• **REQUIRED WORK**
Below are entries. Copy exactly the lines running from the line that holds "- Configure WireMock" to the line that holds "### Why This Decision", with both ends included.

==== DATASET CONTENT

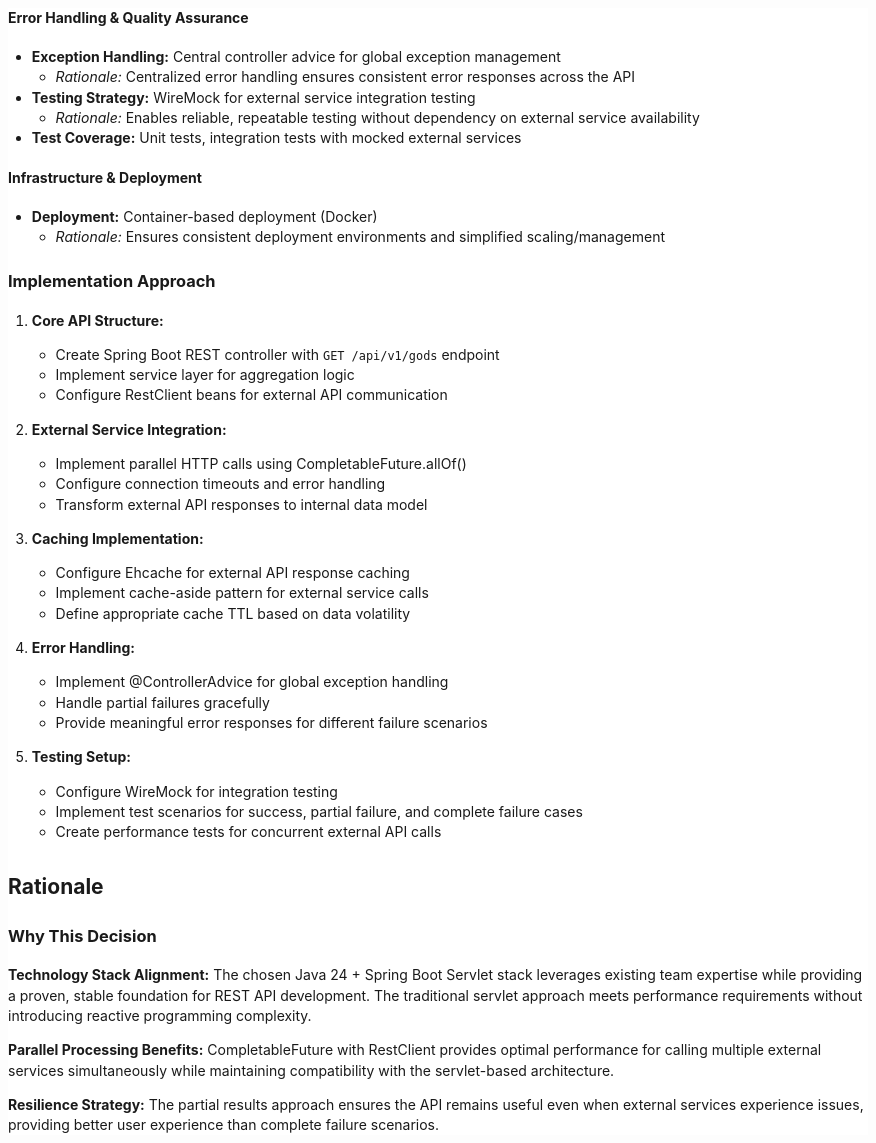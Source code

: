 #### Error Handling & Quality Assurance
- **Exception Handling:** Central controller advice for global exception management
  - *Rationale:* Centralized error handling ensures consistent error responses across the API
- **Testing Strategy:** WireMock for external service integration testing
  - *Rationale:* Enables reliable, repeatable testing without dependency on external service availability
- **Test Coverage:** Unit tests, integration tests with mocked external services

#### Infrastructure & Deployment
- **Deployment:** Container-based deployment (Docker)
  - *Rationale:* Ensures consistent deployment environments and simplified scaling/management

### Implementation Approach

1. **Core API Structure:**
   - Create Spring Boot REST controller with `GET /api/v1/gods` endpoint
   - Implement service layer for aggregation logic
   - Configure RestClient beans for external API communication

2. **External Service Integration:**
   - Implement parallel HTTP calls using CompletableFuture.allOf()
   - Configure connection timeouts and error handling
   - Transform external API responses to internal data model

3. **Caching Implementation:**
   - Configure Ehcache for external API response caching
   - Implement cache-aside pattern for external service calls
   - Define appropriate cache TTL based on data volatility

4. **Error Handling:**
   - Implement @ControllerAdvice for global exception handling
   - Handle partial failures gracefully
   - Provide meaningful error responses for different failure scenarios

5. **Testing Setup:**
   - Configure WireMock for integration testing
   - Implement test scenarios for success, partial failure, and complete failure cases
   - Create performance tests for concurrent external API calls

## Rationale

### Why This Decision

**Technology Stack Alignment:** The chosen Java 24 + Spring Boot Servlet stack leverages existing team expertise while providing a proven, stable foundation for REST API development. The traditional servlet approach meets performance requirements without introducing reactive programming complexity.

**Parallel Processing Benefits:** CompletableFuture with RestClient provides optimal performance for calling multiple external services simultaneously while maintaining compatibility with the servlet-based architecture.

**Resilience Strategy:** The partial results approach ensures the API remains useful even when external services experience issues, providing better user experience than complete failure scenarios.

========

• **TASK ANSWER**
   - Configure WireMock for integration testing
   - Implement test scenarios for success, partial failure, and complete failure cases
   - Create performance tests for concurrent external API calls

## Rationale

### Why This Decision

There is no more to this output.